The task
Write out the following listing's lines from the one with "Signatur von \( B \)." to the one with "Seien \( Q_1,Q_2\subset", exactly, with both included and no others.

Information supplied
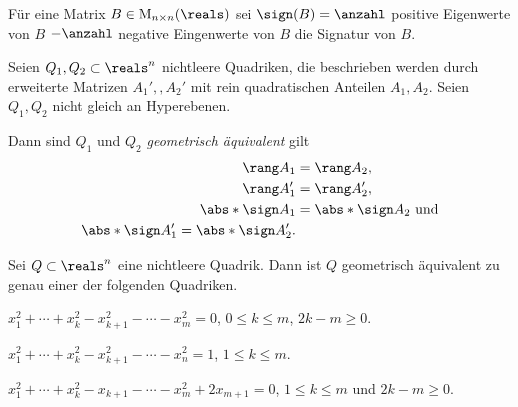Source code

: Für eine Matrix \( B\in \Mat_{n\times n}(\reals) \) sei \( \sign(B)=\anzahl \) positive Eigenwerte von \( B \) \( -\anzahl \) negative Eingenwerte von \( B \) die Signatur von \( B \).
\begin{satz}
  Seien \( Q_1,Q_2\subset \reals^n \) nichtleere Quadriken, die beschrieben werden durch erweiterte Matrizen \( A_1',,A_2' \) mit rein quadratischen Anteilen \( A_1,A_2 \). Seien \( Q_1,Q_2 \) nicht gleich an Hyperebenen.

  Dann sind \( Q_1 \) und \( Q_2 \) \emph{geometrisch äquivalent} \gdw gilt
\begin{align*}
  \rang A_1&=\rang A_2,\\
  \rang A_1'&=\rang A_2',\\
  \abs*{\sign A_1}&=\abs*{\sign A_2}\text{ und}\\
  \abs*{\sign A_1'}=\abs*{\sign A_2'}.
\end{align*}
\end{satz}
\begin{folgerung}
  Sei \( Q\subset \reals^n \) eine nichtleere Quadrik. Dann ist \( Q \) geometrisch äquivalent zu genau einer der folgenden Quadriken.
  \begin{eigenschaftenenumerate}
    \item \label{quadriken_gleich_null_nur_quadrate}\( x_1^2+\dotsb+x_k^2-x_{k+1}^2-\dotsb-x_m^2=0 \), \( 0\leq k\leq m \), \( 2k-m\geq 0 \).
    \item \label{quadriken_gleich_eins}\( x_1^2+\dotsb+x_k^2-x_{k+1}^2-\dotsb-x_n^2=1 \), \( 1\leq k\leq m \).
    \item \label{qadriken_gleich_null_plus_ein_linearer}\( x_1^2+\dotsb+x_k^2-x_{k+1}-\dotsb-x_m^2+2x_{m+1}=0 \), \( 1\leq k\leq m \) und \( 2k-m\geq 0 \).
  \end{eigenschaftenenumerate}
\end{folgerung}
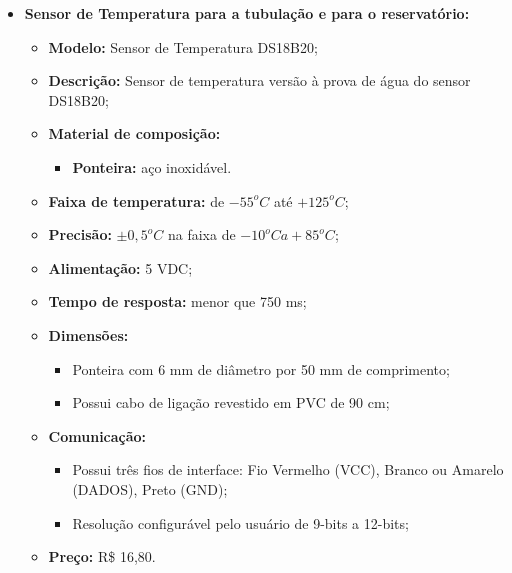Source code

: \begin{itemize}
	\item \textbf{ Sensor de Temperatura para a tubulação e para o reservatório:}
	\begin{itemize}
		\item \textbf{ Modelo:} Sensor de Temperatura DS18B20;
		\item \textbf{ Descrição:} Sensor de temperatura versão à prova de água do sensor DS18B20; 
		\item \textbf{ Material de composição:}
		\begin{itemize}
			\item \textbf{ Ponteira:} aço inoxidável.
		\end{itemize}
		\item \textbf{ Faixa de temperatura:} de $ -55^oC$ até $+125^oC$;
		\item \textbf{ Precisão:} $\pm0,5^oC$ na faixa de $-10^oC a +85^oC$; 
		\item \textbf{ Alimentação:} 5 VDC;
		\item \textbf{ Tempo de resposta:} menor que 750 ms;
		\item \textbf{ Dimensões:}
		\begin{itemize}
			\item Ponteira com 6 mm de diâmetro por 50 mm de comprimento;
			\item Possui cabo de ligação revestido em PVC de 90 cm;
		\end{itemize}
		\item \textbf{ Comunicação:}
		\begin{itemize}
			\item Possui três fios de interface: Fio Vermelho (VCC), Branco ou Amarelo (DADOS), Preto (GND);
			\item Resolução configurável pelo usuário de 9-bits a 12-bits;
		\end{itemize}
		
		\item \textbf{ Preço:} R\$ 16,80.
\end{itemize}
\end{itemize}
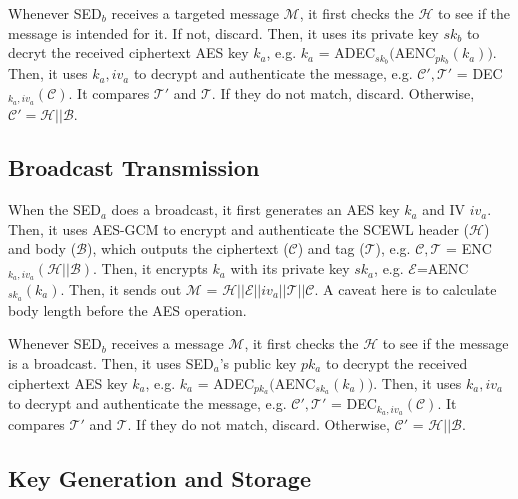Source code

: \documentclass[11pt,oneside,onecolumn,letterpaper]{article}
\begin{document}
Whenever SED$_b$ receives a targeted message $\mathcal{M}$, it first checks the $\mathcal{H}$ to see if the message is intended for it. If not, discard.
Then, it uses its private key $sk_b$ to decryt the received ciphertext AES key $k_a$, e.g. $k_a$ = ADEC$_{sk_b}($AENC$_{pk_b}(k_a))$.
Then, it uses $k_a, iv_a$ to decrypt and authenticate the message, e.g. $\mathcal{C'}, \mathcal{T'}$ = DEC$_{k_a, iv_a}(\mathcal{C})$.
It compares $\mathcal{T'}$ and $\mathcal{T}$.
If they do not match, discard.
Otherwise, $\mathcal{C'}=\mathcal{H}||\mathcal{B}$.

\subsection{Broadcast Transmission}

When the SED$_a$ does a broadcast, it first generates an AES key $k_a$ and IV $iv_a$. 
Then, it uses AES-GCM to encrypt and authenticate the SCEWL header ($\mathcal{H}$) and body ($\mathcal{B}$), which outputs the ciphertext ($\mathcal{C}$) and tag ($\mathcal{T}$), e.g. $\mathcal{C}, \mathcal{T}$ = ENC$_{k_a, iv_a}(\mathcal{H} || \mathcal{B})$.
Then, it encrypts $k_a$ with its private key $sk_a$, e.g. $\mathcal{E}$=AENC$_{sk_a}(k_a)$.
Then, it sends out $\mathcal{M}$ = $\mathcal{H} || \mathcal{E}||iv_a||\mathcal{T}||\mathcal{C}$.
A caveat here is to calculate body length before the AES operation.

Whenever SED$_b$ receives a message $\mathcal{M}$, it first checks the $\mathcal{H}$ to see if the message is a broadcast.
Then, it uses SED$_a$'s public key $pk_a$ to decrypt the received ciphertext AES key $k_a$, e.g. $k_a$ = ADEC$_{pk_a}($AENC$_{sk_a}(k_a))$.
Then, it uses $k_a, iv_a$ to decrypt and authenticate the message, e.g. $\mathcal{C'}, \mathcal{T'}$ = DEC$_{k_a, iv_a}(\mathcal{C})$.
It compares $\mathcal{T'}$ and $\mathcal{T}$.
If they do not match, discard.
Otherwise, $\mathcal{C'}$ = $\mathcal{H}||\mathcal{B}$.

\subsection{Key Generation and Storage}
\end{document}
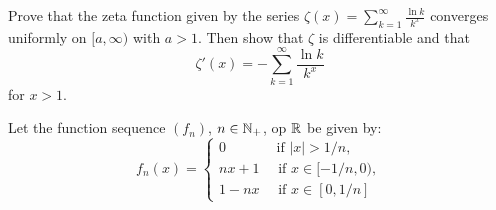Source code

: \documentclass[week=12]{homework}
\date{\today}
\begin{document}
    \maketitle
    \thispagestyle{empty}
    \newpage
    \begin{questions}
		\let\firstquestion\question
		\renewcommand*{\question}{\vspace{7mm}\firstquestion}
        \firstquestion
		Prove that the zeta function given by the series $\zeta(x) = \sum_{k=1}^{\infty} \frac{\ln k}{k^x}$ converges uniformly on $[a,\infty)$ with $a > 1$. Then show that $\zeta$ is differentiable and that 
		\[
			\zeta'(x) = - \sum_{k=1}^{\infty} \frac{\ln k}{k^x}
		\]
		for $x > 1$.
		
		\question
		Let the function sequence $(f_n)$, $n \in \mathbb{N}_+$, op $\mathbb{R}$ be given by:
		\[
			f_n(x) = \begin{cases}
				0 		\qquad \quad \; \text{ if } |x| > 1/n, \\
				nx+1 	\quad \text{ if } x \in [-1/n,0), \\
				1 - nx 	\quad \text{ if } x \in [0,1/n]
			\end{cases}
		\]
\end{questions}
\end{document}

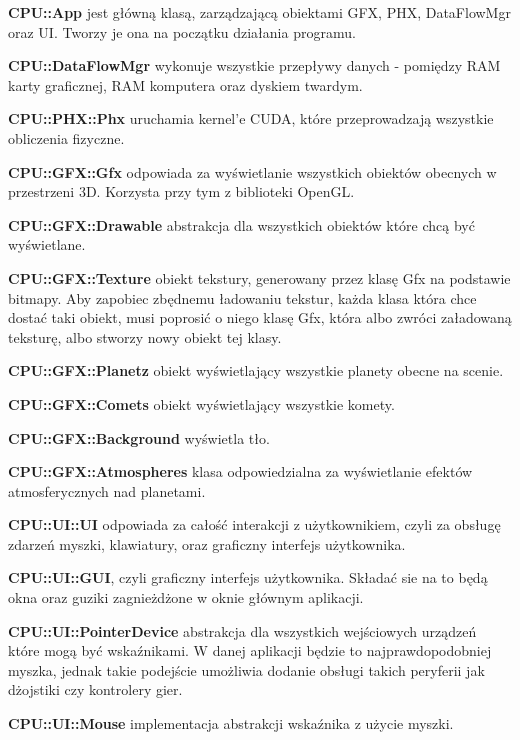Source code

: \begin{description}
\item{\bf CPU::App} jest główną klasą, zarządzającą obiektami GFX, PHX, DataFlowMgr oraz UI. Tworzy je ona na początku działania programu.
\item{\bf CPU::DataFlowMgr} wykonuje wszystkie przepływy danych - pomiędzy RAM karty graficznej, RAM komputera oraz dyskiem twardym.
\item{}
\item{\bf CPU::PHX::Phx} uruchamia kernel'e CUDA, które przeprowadzają wszystkie obliczenia fizyczne.
\item{}
\item{\bf CPU::GFX::Gfx} odpowiada za wyświetlanie wszystkich obiektów obecnych w przestrzeni 3D. Korzysta przy tym z biblioteki OpenGL.
\item{\bf CPU::GFX::Drawable} abstrakcja dla wszystkich obiektów które chcą być wyświetlane.
\item{\bf CPU::GFX::Texture} obiekt tekstury, generowany przez klasę Gfx na podstawie bitmapy. Aby zapobiec zbędnemu ładowaniu tekstur, każda klasa która chce dostać taki obiekt, musi poprosić o niego klasę Gfx, która albo zwróci załadowaną teksturę, albo stworzy nowy obiekt tej klasy.
\item{\bf CPU::GFX::Planetz} obiekt wyświetlający wszystkie planety obecne na scenie.
\item{\bf CPU::GFX::Comets} obiekt wyświetlający wszystkie komety.
\item{\bf CPU::GFX::Background} wyświetla tło.
\item{\bf CPU::GFX::Atmospheres} klasa odpowiedzialna za wyświetlanie efektów atmosferycznych nad planetami.
\item{}
\item{\bf CPU::UI::UI} odpowiada za całość interakcji z użytkownikiem, czyli za obsługę zdarzeń myszki, klawiatury, oraz graficzny interfejs użytkownika.
\item{\bf CPU::UI::GUI}, czyli graficzny interfejs użytkownika. Składać sie na to będą okna oraz guziki zagnieżdżone w oknie głównym aplikacji.
\item{\bf CPU::UI::PointerDevice} abstrakcja dla wszystkich wejściowych urządzeń które mogą być wskaźnikami. W danej aplikacji będzie to najprawdopodobniej myszka, jednak takie podejście umożliwia dodanie obsługi takich peryferii jak dżojstiki czy kontrolery gier.
\item{\bf CPU::UI::Mouse} implementacja abstrakcji wskaźnika z użycie myszki.

\end{description}
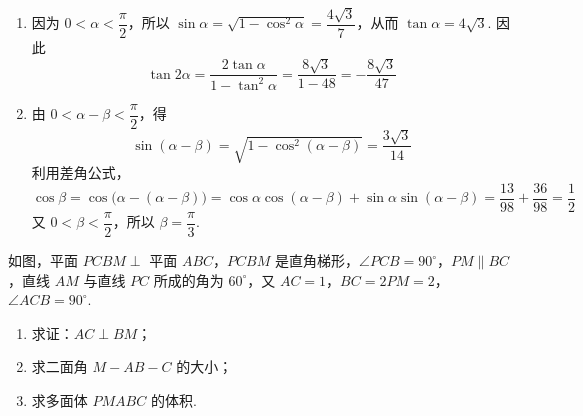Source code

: \begin{solution}
\begin{enumerate}
\item 因为 \(0<\alpha<\dfrac\pi2\)，所以 \(\sin\alpha=\sqrt{1-\cos^2\alpha}=\dfrac{4\sqrt3}{7}\)，从而 \(\tan\alpha=4\sqrt3\). 因此
\[
\tan2\alpha=\frac{2\tan\alpha}{1-\tan^2\alpha}
 =\frac{8\sqrt3}{1-48}=-\frac{8\sqrt3}{47}
\]
\item 由 \(0<\alpha-\beta<\dfrac\pi2\)，得
\[
\sin(\alpha-\beta)=\sqrt{1-\cos^2(\alpha-\beta)}=\frac{3\sqrt3}{14}
\]
利用差角公式，
\[
\cos\beta=\cos\bigl(\alpha-(\alpha-\beta)\bigr)
 =\cos\alpha\cos(\alpha-\beta)+\sin\alpha\sin(\alpha-\beta)
 =\frac{13}{98}+\frac{36}{98}=\frac12
\]
又 \(0<\beta<\dfrac\pi2\)，所以 \(\beta=\dfrac\pi3\).
\end{enumerate}
\end{solution}

\begin{problem}
如图，平面 \(PCBM\perp\) 平面 \(ABC\)，\(PCBM\) 是直角梯形，\(\angle PCB = 90^{\circ}\)，\(PM \parallel BC\)，直线 \(AM\) 与直线 \(PC\) 所成的角为 \(60^{\circ}\)，又 \(AC = 1\)，\(BC = 2PM = 2\)，\(\angle ACB = 90^{\circ}\).
\begin{enumerate}
\item 求证：\( AC \perp BM \)；
\item 求二面角 \(M - AB - C\) 的大小；
\item 求多面体 \(PMABC\) 的体积.
\end{enumerate}

\end{problem}

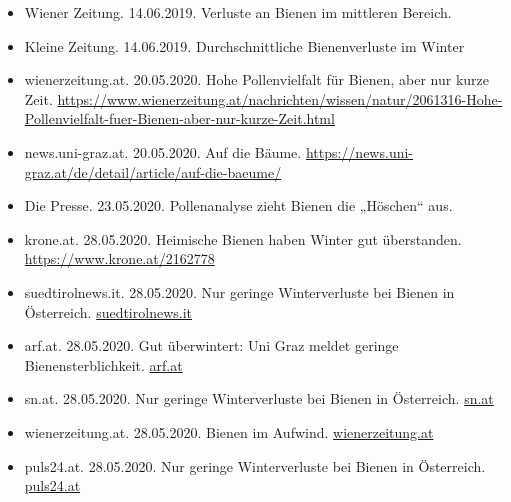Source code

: \begin{itemize}
    \item
    Wiener Zeitung. 14.06.2019. Verluste an Bienen im mittleren Bereich.

    \item
    Kleine Zeitung. 14.06.2019. Durchschnittliche Bienenverluste im Winter
    
    \item
    wienerzeitung.at. 20.05.2020. Hohe Pollenvielfalt für Bienen, aber nur kurze Zeit. \url{https://www.wienerzeitung.at/nachrichten/wissen/natur/2061316-Hohe-Pollenvielfalt-fuer-Bienen-aber-nur-kurze-Zeit.html}
    
    \item
    news.uni-graz.at. 20.05.2020. Auf die Bäume. 
    \url{https://news.uni-graz.at/de/detail/article/auf-die-baeume/}
    
    \item
    Die Presse. 23.05.2020. Pollenanalyse zieht Bienen die „Höschen“ aus.
    
    \item
    krone.at. 28.05.2020. Heimische Bienen haben Winter gut überstanden. 
    \url{https://www.krone.at/2162778}
    
    \item
    suedtirolnews.it. 28.05.2020. Nur geringe Winterverluste bei Bienen in Österreich. \href{https://www.suedtirolnews.it/wirtschaft/nur-geringe-winterverluste-bei-bienen-in-oesterreich}{suedtirolnews.it}
    
    \item
    arf.at. 28.05.2020. Gut überwintert: Uni Graz meldet geringe Bienensterblichkeit. \href{https://www.arf.at/2020/05/28/gut-ueberwintert-uni-graz-meldet-geringe-bienensterblichkeit/}{arf.at}
    
    \item
    sn.at. 28.05.2020. Nur geringe Winterverluste bei Bienen in Österreich. \href{https://www.sn.at/panorama/oesterreich/nur-geringe-winterverluste-bei-bienen-in-oesterreich-88150126}{sn.at}
    
    \item
    wienerzeitung.at. 28.05.2020. Bienen im Aufwind. \href{https://www.wienerzeitung.at/nachrichten/wissen/natur/2062201-Bienen-im-Aufwind.html}{wienerzeitung.at}
    
    \item
    puls24.at. 28.05.2020. Nur geringe Winterverluste bei Bienen in Österreich. \href{https://www.puls24.at/news/chronik/nur-geringe-winterverluste-bei-bienen-in-oesterreich/205520}{puls24.at}
    

\end{itemize}
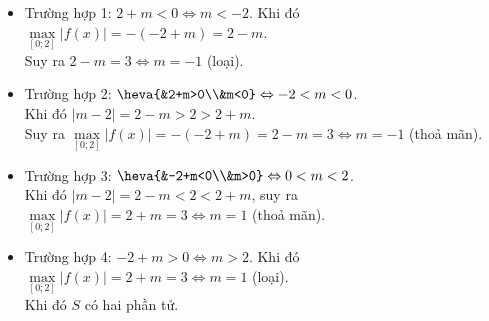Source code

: \begin{ex}
{\begin{itemchoice}
\begin{center}
			\end{center}
			\begin{itemize}
				 \item Trường hợp 1: $2+m<0\Leftrightarrow m<-2$. Khi đó $\max\limits_{[0;2]}|f(x)|=-(-2+m)=2-m$.\\
				Suy ra $2-m=3\Leftrightarrow  m=-1$ (loại).
				\item  Trường hợp 2: $\heva{&2+m>0\\&m<0}\Leftrightarrow -2<m<0$.\\
				Khi đó  $|m-2|=2-m>2>2+m$.\\
				 Suy ra $\max\limits_{[0;2]}|f(x)|=-(-2+m)=2-m=3\Leftrightarrow m=-1$ (thoả mãn).
				\item Trường hợp 3: $\heva{&-2+m<0\\&m>0}\Leftrightarrow 0<m<2$.\\ 
				Khi đó $|m-2|=2-m<2<2+m$, suy ra $\max\limits_{[0;2]}|f(x)|=2+m=3\Leftrightarrow m=1$  (thoả mãn).
				\item Trường hợp 4: $-2+m>0\Leftrightarrow m>2$. Khi đó $\max\limits_{[0;2]}|f(x)|=2+m=3\Leftrightarrow m=1$ (loại).\\ 
				 Khi đó $S$ có hai phần tử.
			\end{itemize}
		\end{itemchoice}
	} 
\end{ex}

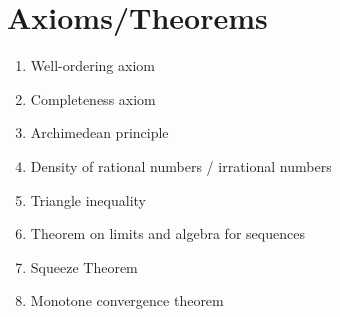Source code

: \documentclass[12pt]{amsart}
\begin{document}
\section*{Axioms/Theorems}

\begin{enumerate}
	\item Well-ordering axiom
	\item Completeness axiom
	\item Archimedean principle
	\item Density of rational numbers / irrational numbers


	\item Triangle inequality

	\item Theorem on limits and algebra for sequences

	\item Squeeze Theorem
	\item Monotone convergence theorem
		\begin{comment}
	\item Principle of induction
					
	\item Theorem on convergence and subsequences
	\item Cantor's Theorem

	\item Bolzano-Weierstrass

	\item Main corollary of Bolzano-Weierstrass
	

	\item Theorem on limits and sequences
	\item Theorem on limits of functions and algebra
	\item Squeeze Theorem for functions


	\item Theorem on continuity and limits
	
	\item Theorem on continuity and algebra
	\item Theorem on continuity and compositions
			\item Intermediate Value Theorem
	\item Boundedness Theorem
	\item Extreme Value Theorem
	

	\item Derivatives and algebra 
		\item Derivatives and minima/maxima
	\item Mean Value Theorem
	\item Increasing/decreasing functions and derivatives
\end{comment}
\end{enumerate}
\end{document}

Answer to this exercise
: Für eine Matrix \( B\in \Mat_{n\times n}(\reals) \) sei \( \sign(B)=\anzahl \) positive Eigenwerte von \( B \) \( -\anzahl \) negative Eingenwerte von \( B \) die Signatur von \( B \).
\begin{satz}
  Seien \( Q_1,Q_2\subset \reals^n \) nichtleere Quadriken, die beschrieben werden durch erweiterte Matrizen \( A_1',,A_2' \) mit rein quadratischen Anteilen \( A_1,A_2 \). Seien \( Q_1,Q_2 \) nicht gleich an Hyperebenen.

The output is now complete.